#### The data
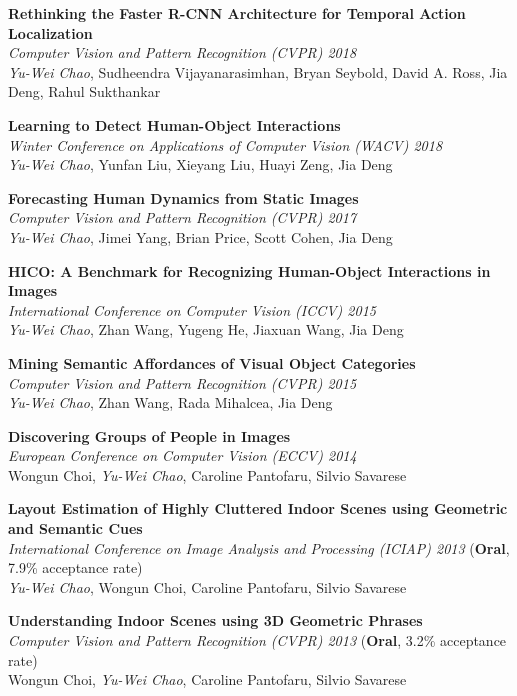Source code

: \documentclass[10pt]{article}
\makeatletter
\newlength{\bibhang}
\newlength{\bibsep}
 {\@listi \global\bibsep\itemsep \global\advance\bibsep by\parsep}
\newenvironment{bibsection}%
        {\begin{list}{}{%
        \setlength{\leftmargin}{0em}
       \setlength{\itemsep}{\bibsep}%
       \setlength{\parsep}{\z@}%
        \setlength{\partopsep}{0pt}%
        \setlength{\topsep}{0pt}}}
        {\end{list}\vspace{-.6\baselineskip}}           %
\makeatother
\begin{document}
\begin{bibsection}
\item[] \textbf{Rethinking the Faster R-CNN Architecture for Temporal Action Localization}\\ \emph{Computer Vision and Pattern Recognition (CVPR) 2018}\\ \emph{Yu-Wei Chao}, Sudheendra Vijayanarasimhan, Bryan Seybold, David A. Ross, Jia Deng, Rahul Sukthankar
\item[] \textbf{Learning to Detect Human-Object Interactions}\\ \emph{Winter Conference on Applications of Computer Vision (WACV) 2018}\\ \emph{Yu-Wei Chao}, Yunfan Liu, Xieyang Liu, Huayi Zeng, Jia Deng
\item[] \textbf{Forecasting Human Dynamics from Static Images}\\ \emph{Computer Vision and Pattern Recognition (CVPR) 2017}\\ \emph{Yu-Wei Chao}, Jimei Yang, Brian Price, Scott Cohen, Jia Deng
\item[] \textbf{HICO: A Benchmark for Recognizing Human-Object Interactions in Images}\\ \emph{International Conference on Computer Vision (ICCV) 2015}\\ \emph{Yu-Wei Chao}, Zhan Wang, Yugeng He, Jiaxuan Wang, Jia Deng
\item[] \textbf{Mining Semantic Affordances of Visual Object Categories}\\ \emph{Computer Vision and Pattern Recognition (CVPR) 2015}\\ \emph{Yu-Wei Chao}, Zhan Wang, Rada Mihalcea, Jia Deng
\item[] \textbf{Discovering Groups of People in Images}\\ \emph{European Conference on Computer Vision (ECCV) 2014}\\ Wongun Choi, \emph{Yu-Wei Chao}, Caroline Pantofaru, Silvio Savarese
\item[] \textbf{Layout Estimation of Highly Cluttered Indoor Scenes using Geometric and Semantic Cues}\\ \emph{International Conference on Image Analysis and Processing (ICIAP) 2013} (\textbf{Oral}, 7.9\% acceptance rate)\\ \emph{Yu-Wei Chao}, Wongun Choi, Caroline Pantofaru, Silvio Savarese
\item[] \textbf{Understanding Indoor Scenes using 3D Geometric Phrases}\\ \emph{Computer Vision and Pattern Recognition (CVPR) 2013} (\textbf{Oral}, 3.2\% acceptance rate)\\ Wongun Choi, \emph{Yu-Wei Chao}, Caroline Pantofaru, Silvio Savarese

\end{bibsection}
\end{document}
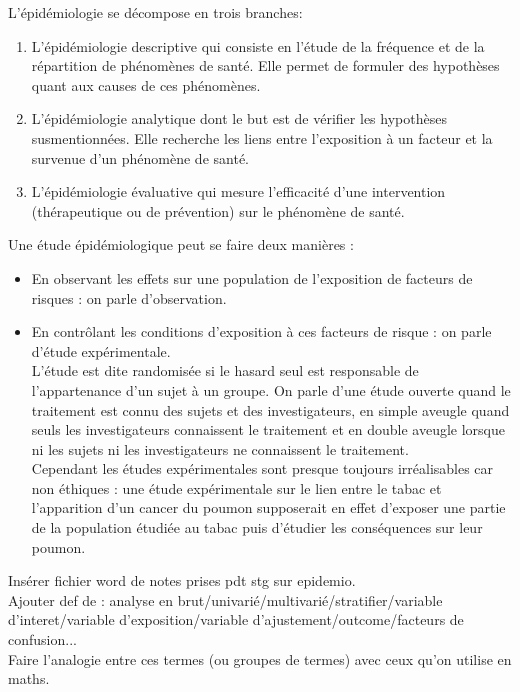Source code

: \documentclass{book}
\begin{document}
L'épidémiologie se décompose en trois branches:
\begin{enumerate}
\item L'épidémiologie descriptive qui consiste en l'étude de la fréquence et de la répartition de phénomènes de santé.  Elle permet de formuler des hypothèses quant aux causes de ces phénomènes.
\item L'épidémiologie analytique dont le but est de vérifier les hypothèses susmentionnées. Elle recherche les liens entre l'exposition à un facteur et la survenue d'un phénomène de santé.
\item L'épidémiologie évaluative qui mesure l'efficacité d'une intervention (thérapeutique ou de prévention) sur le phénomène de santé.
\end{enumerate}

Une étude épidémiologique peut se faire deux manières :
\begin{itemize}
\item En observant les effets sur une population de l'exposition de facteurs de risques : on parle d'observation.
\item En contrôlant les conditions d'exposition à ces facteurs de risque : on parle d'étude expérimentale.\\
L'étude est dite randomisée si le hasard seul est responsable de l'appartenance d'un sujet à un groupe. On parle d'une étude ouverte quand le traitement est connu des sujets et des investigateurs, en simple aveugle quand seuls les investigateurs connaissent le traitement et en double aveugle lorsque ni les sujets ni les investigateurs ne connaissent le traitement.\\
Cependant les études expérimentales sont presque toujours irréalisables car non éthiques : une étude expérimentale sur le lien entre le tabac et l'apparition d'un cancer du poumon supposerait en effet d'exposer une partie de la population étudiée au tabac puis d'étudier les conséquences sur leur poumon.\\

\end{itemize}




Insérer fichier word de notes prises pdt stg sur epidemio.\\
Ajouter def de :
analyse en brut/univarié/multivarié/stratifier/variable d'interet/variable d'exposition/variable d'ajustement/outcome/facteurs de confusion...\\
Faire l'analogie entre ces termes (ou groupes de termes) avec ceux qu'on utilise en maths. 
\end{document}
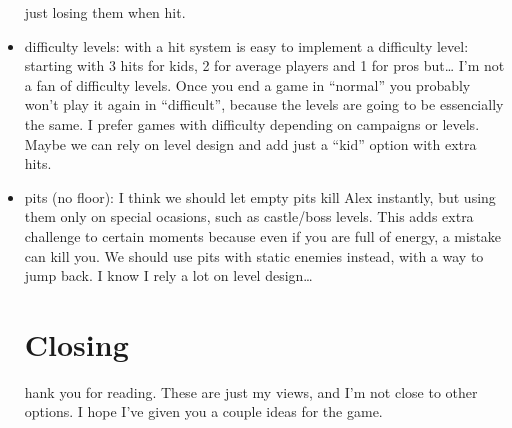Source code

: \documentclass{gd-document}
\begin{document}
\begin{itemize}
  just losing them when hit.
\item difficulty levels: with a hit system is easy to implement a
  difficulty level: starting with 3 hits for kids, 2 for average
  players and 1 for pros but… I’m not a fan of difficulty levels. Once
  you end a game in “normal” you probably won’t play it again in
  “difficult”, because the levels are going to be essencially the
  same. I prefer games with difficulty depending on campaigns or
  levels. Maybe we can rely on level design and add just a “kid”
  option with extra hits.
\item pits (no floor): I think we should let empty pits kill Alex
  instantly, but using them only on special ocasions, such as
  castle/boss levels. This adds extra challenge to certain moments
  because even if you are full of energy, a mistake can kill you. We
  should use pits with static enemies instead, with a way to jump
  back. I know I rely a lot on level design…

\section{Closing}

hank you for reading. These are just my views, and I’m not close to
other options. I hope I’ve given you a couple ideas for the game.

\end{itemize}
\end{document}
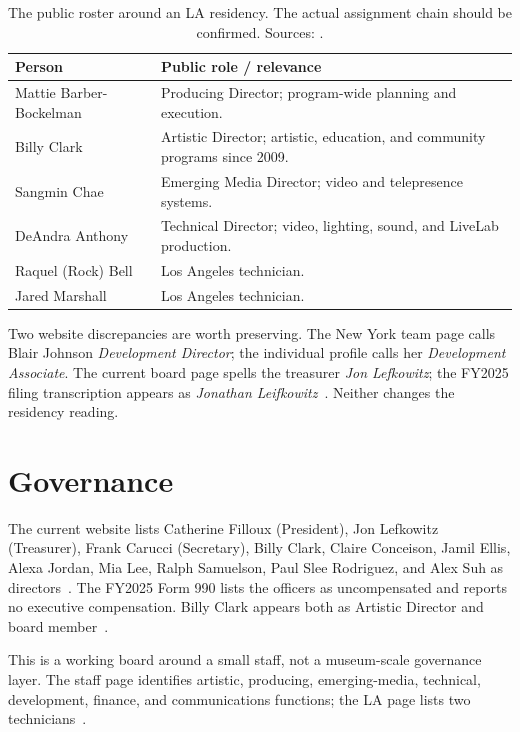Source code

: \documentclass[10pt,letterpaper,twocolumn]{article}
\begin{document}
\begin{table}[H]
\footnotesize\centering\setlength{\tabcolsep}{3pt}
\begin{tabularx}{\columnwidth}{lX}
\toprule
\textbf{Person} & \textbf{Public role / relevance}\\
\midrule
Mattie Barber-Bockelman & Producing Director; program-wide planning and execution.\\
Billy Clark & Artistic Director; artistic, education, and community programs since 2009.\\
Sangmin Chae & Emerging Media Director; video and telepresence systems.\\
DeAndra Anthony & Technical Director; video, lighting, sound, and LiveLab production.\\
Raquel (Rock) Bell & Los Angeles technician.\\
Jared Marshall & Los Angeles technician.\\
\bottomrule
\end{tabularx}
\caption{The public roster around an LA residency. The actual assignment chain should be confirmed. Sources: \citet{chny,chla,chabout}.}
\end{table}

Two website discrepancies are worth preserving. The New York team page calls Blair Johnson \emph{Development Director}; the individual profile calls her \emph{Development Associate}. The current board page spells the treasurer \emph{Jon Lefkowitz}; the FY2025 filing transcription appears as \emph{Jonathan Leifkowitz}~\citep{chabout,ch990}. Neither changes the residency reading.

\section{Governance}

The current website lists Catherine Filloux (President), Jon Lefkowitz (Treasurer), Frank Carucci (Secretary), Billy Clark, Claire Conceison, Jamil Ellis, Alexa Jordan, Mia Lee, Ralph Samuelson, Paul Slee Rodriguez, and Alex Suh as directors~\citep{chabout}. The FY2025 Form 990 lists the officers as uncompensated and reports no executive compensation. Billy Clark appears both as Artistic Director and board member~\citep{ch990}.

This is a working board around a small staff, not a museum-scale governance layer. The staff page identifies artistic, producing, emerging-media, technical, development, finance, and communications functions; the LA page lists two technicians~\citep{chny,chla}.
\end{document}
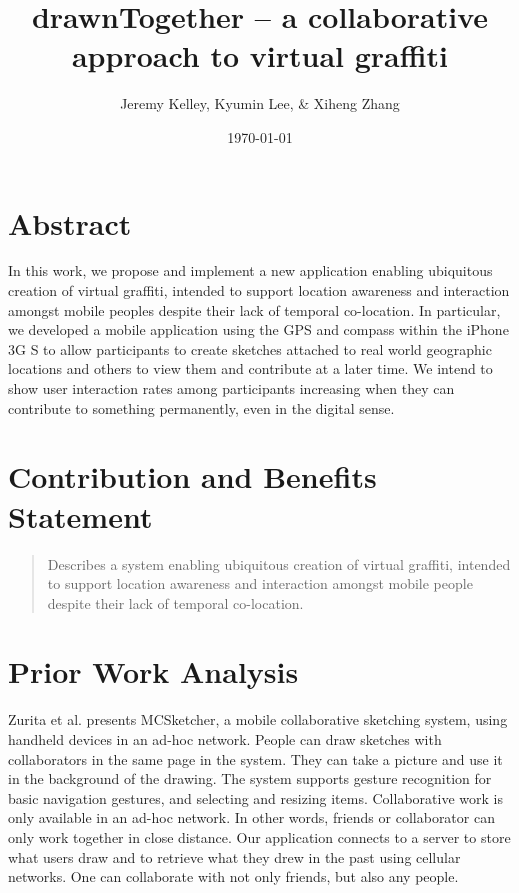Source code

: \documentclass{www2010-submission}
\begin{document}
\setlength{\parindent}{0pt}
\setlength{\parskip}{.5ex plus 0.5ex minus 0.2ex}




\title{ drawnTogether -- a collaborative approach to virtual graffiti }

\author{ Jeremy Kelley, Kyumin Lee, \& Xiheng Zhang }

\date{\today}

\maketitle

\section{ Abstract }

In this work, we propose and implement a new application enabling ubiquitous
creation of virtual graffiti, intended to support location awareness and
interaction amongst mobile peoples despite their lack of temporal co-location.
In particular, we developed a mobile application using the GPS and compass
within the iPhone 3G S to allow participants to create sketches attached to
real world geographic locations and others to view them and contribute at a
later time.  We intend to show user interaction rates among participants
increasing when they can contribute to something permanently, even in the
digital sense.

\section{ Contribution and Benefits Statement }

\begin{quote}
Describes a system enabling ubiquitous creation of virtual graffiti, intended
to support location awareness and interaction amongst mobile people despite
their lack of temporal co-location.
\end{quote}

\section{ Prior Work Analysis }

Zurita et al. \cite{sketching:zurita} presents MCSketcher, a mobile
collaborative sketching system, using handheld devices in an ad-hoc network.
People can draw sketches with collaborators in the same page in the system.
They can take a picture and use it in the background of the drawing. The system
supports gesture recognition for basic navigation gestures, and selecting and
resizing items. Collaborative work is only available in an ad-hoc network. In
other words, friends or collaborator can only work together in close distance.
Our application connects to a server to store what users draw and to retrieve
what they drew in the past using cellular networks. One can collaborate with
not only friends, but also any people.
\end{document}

#### Your goal
Needed here is a verbatim copy of the data from the first line through the line with "Zeng, Jia Deng", without pictures.

#### Output for this exercise
Source code

: \documentclass[10pt]{article}
\makeatletter
\newlength{\bibhang}
\newlength{\bibsep}
 {\@listi \global\bibsep\itemsep \global\advance\bibsep by\parsep}
\newenvironment{bibsection}%
        {\begin{list}{}{%
        \setlength{\leftmargin}{0em}
       \setlength{\itemsep}{\bibsep}%
       \setlength{\parsep}{\z@}%
        \setlength{\partopsep}{0pt}%
        \setlength{\topsep}{0pt}}}
        {\end{list}\vspace{-.6\baselineskip}}           %
\makeatother
\begin{document}
\begin{bibsection}
\item[] \textbf{Rethinking the Faster R-CNN Architecture for Temporal Action Localization}\\ \emph{Computer Vision and Pattern Recognition (CVPR) 2018}\\ \emph{Yu-Wei Chao}, Sudheendra Vijayanarasimhan, Bryan Seybold, David A. Ross, Jia Deng, Rahul Sukthankar
\item[] \textbf{Learning to Detect Human-Object Interactions}\\ \emph{Winter Conference on Applications of Computer Vision (WACV) 2018}\\ \emph{Yu-Wei Chao}, Yunfan Liu, Xieyang Liu, Huayi Zeng, Jia Deng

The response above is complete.